Le fils prodige

Le rejeton de Yannick effectue ses premiers pas chez les pros de façon un peu amateur parfois…

Bon sang ne peut mentir. Et Joakim n’en manque pas ! Avec un père – le célèbre Yannick – vainqueur de Roland Garros en 1983, un grand-père footballeur, Zacharie, qui a fait les beaux jours de Sedan dans les années 60 et une grand-mère, Marie-Claire, qui fut capitaine de l’équipe de France de basket. Et pour le look, on peut y ajouter quelques globules provenant de sa maman, Cecilia Rodhe, Miss Suède 1978. Le cocktail est détonnant : 2,11 m pour 105 kg, vitesse, détente, puissance, agilité… Et aussi beaucoup de passion, un sens du show, du culot, de l’exubérance qui, parfois dérangent.  » C’est comme ça « , confie-t-il.  » On ne se refait pas. Mais au moins, c’est naturel. Je ne force pas « .

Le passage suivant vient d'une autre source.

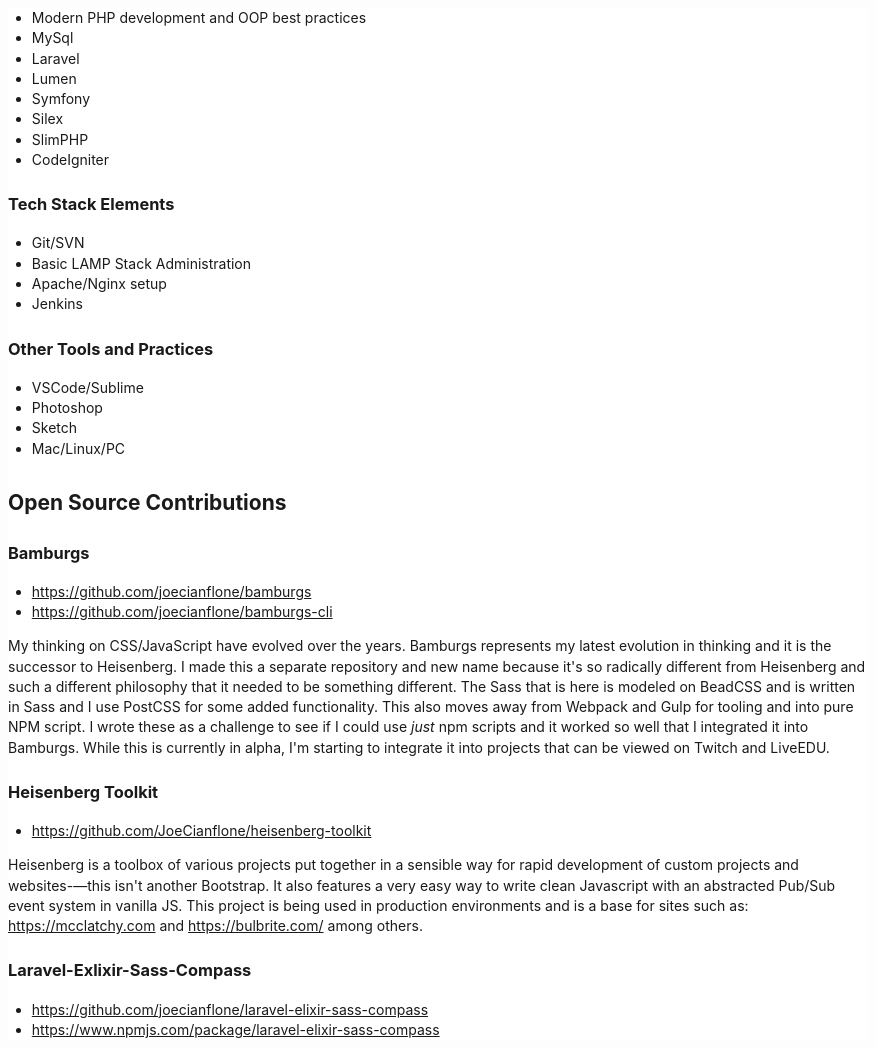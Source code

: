 + Modern PHP development and OOP best practices
+ MySql
+ Laravel
+ Lumen
+ Symfony
+ Silex
+ SlimPHP
+ CodeIgniter

### Tech Stack Elements

+ Git/SVN
+ Basic LAMP Stack Administration
+ Apache/Nginx setup
+ Jenkins

### Other Tools and Practices

+ VSCode/Sublime
+ Photoshop
+ Sketch
+ Mac/Linux/PC 

## Open Source Contributions

### Bamburgs

+ https://github.com/joecianflone/bamburgs
+ https://github.com/joecianflone/bamburgs-cli

My thinking on CSS/JavaScript have evolved over the years. Bamburgs represents my latest evolution in thinking and it is the successor to Heisenberg. I made this a separate repository and new name because it's so radically different from Heisenberg and such a different philosophy that it needed to be something different. The Sass that is here is modeled on BeadCSS and is written in Sass and I use PostCSS for some added functionality. This also moves away from Webpack and Gulp for tooling and into pure NPM script. I wrote these as a challenge to see if I could use *just* npm scripts and it worked so well that I integrated it into Bamburgs. While this is currently in alpha, I'm starting to integrate it into projects that can be viewed on Twitch and LiveEDU.

### Heisenberg Toolkit

+ https://github.com/JoeCianflone/heisenberg-toolkit

Heisenberg is a toolbox of various projects put together in a sensible way for rapid development of custom projects and websites-—this isn't another Bootstrap. It also features a very easy way to write clean Javascript with an abstracted Pub/Sub event system in vanilla JS. This project is being used in production environments and is a base for sites such as: https://mcclatchy.com and https://bulbrite.com/ among others.

### Laravel-Exlixir-Sass-Compass

+ https://github.com/joecianflone/laravel-elixir-sass-compass
+ https://www.npmjs.com/package/laravel-elixir-sass-compass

C’est à prendre ou à laisser, en quelque sorte. Souvent ça passe, parfois ça casse. Comme à la mi-janvier, quand les Chicago Bulls l’ont suspendu pour deux matches parce qu’il s’était énervé sur un assistant coach qui lui reprochait de ne pas bien retenir les plays de l’équipe. Voilà qui fait un peu tache pour un débutant (voir encadré).

Doué, ce petit !

Joakim est né à New York le 25 février 1985. C’est dans cette mégapole que sa maman avait choisi de vivre et de travailler comme mannequin après avoir été recrutée par l’agence Ford Modeling. En 1987, les Noah émigrent à Neuilly. Un an plus tard, Yannick et Cecilia se séparent. Joakim et sa petite s£ur Yelena vont vivre une dizaine d’années partagés entre papa et maman. En 1997, Cecilia s’installe avec ses enfants de manière permanente à New York, à Hell’s Kitchen, un quartier de Manhattan.  » J’avais la conviction que leur permettre de vivre leur adolescence à New York était le cadeau suprême « , déclarait-elle récemment.  » Cette ville offre une formidable vie culturelle et un exceptionnel brassage de cultures. C’est très enrichissant !  »

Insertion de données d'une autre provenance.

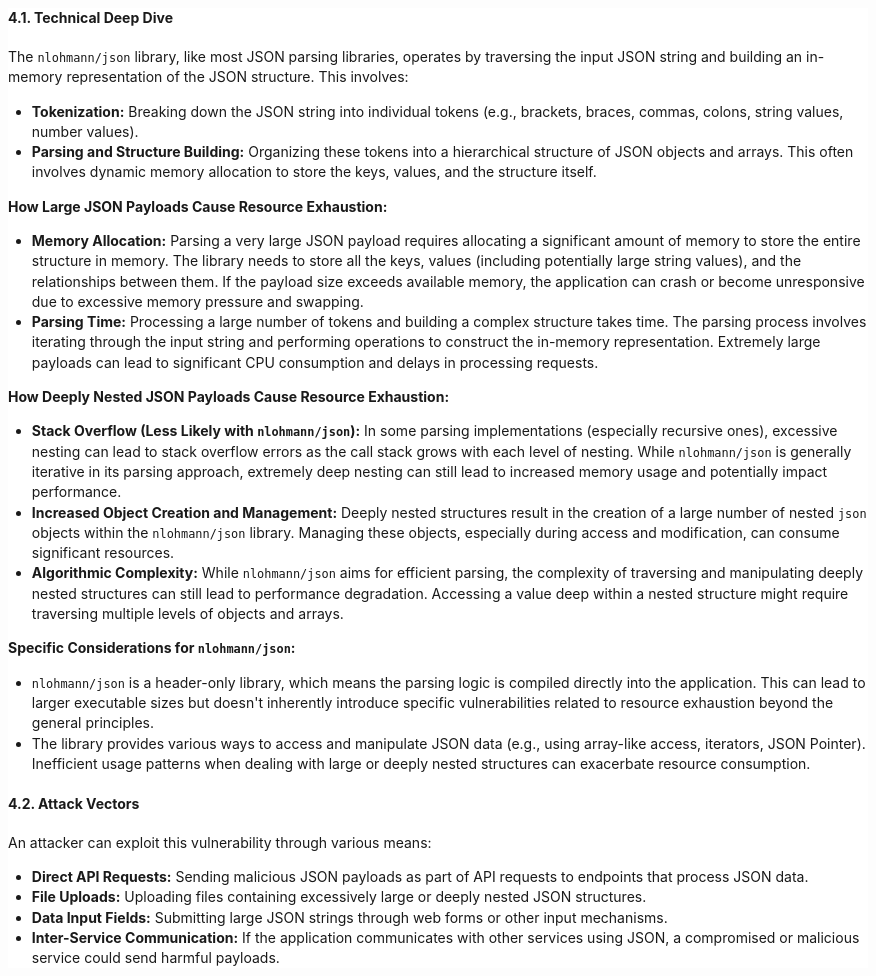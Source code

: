 #### 4.1. Technical Deep Dive

The `nlohmann/json` library, like most JSON parsing libraries, operates by traversing the input JSON string and building an in-memory representation of the JSON structure. This involves:

*   **Tokenization:** Breaking down the JSON string into individual tokens (e.g., brackets, braces, commas, colons, string values, number values).
*   **Parsing and Structure Building:**  Organizing these tokens into a hierarchical structure of JSON objects and arrays. This often involves dynamic memory allocation to store the keys, values, and the structure itself.

**How Large JSON Payloads Cause Resource Exhaustion:**

*   **Memory Allocation:**  Parsing a very large JSON payload requires allocating a significant amount of memory to store the entire structure in memory. The library needs to store all the keys, values (including potentially large string values), and the relationships between them. If the payload size exceeds available memory, the application can crash or become unresponsive due to excessive memory pressure and swapping.
*   **Parsing Time:**  Processing a large number of tokens and building a complex structure takes time. The parsing process involves iterating through the input string and performing operations to construct the in-memory representation. Extremely large payloads can lead to significant CPU consumption and delays in processing requests.

**How Deeply Nested JSON Payloads Cause Resource Exhaustion:**

*   **Stack Overflow (Less Likely with `nlohmann/json`):**  In some parsing implementations (especially recursive ones), excessive nesting can lead to stack overflow errors as the call stack grows with each level of nesting. While `nlohmann/json` is generally iterative in its parsing approach, extremely deep nesting can still lead to increased memory usage and potentially impact performance.
*   **Increased Object Creation and Management:** Deeply nested structures result in the creation of a large number of nested `json` objects within the `nlohmann/json` library. Managing these objects, especially during access and modification, can consume significant resources.
*   **Algorithmic Complexity:**  While `nlohmann/json` aims for efficient parsing, the complexity of traversing and manipulating deeply nested structures can still lead to performance degradation. Accessing a value deep within a nested structure might require traversing multiple levels of objects and arrays.

**Specific Considerations for `nlohmann/json`:**

*   `nlohmann/json` is a header-only library, which means the parsing logic is compiled directly into the application. This can lead to larger executable sizes but doesn't inherently introduce specific vulnerabilities related to resource exhaustion beyond the general principles.
*   The library provides various ways to access and manipulate JSON data (e.g., using array-like access, iterators, JSON Pointer). Inefficient usage patterns when dealing with large or deeply nested structures can exacerbate resource consumption.

#### 4.2. Attack Vectors

An attacker can exploit this vulnerability through various means:

*   **Direct API Requests:** Sending malicious JSON payloads as part of API requests to endpoints that process JSON data.
*   **File Uploads:**  Uploading files containing excessively large or deeply nested JSON structures.
*   **Data Input Fields:**  Submitting large JSON strings through web forms or other input mechanisms.
*   **Inter-Service Communication:** If the application communicates with other services using JSON, a compromised or malicious service could send harmful payloads.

Très tôt, Joakim se découvre une véritable passion pour le basket. Il s’inscrit dans la Police Athletic League – trouvée dans les pages jaunes ! – où il est pris en charge par Tyrone Green, un entraîneur qui le surnomme Stickman (l’homme bâton) en raison de sa morphologie filiforme. A 12 ans, Noah Jr. mesurait déjà 1,70 m.  » Je le faisais jouer avec des grands de 15 ans « , confie le coach.  » Dix fois, cent fois, il se faisait renverser et dix fois, cent fois, il se relevait, plus déterminé qu’avant « .

Une volonté congénitale ?  » Mon père m’a parlé de son redoutable service que les gens prenaient pour un don. Mais ils ne réalisaient pas qu’entre 14 et 18 ans, il était sur le court tous les matins à 6 heures pour le travailler. Ce n’est pas sorcier : ceux qui réussissent sont ceux qui travaillent le plus « .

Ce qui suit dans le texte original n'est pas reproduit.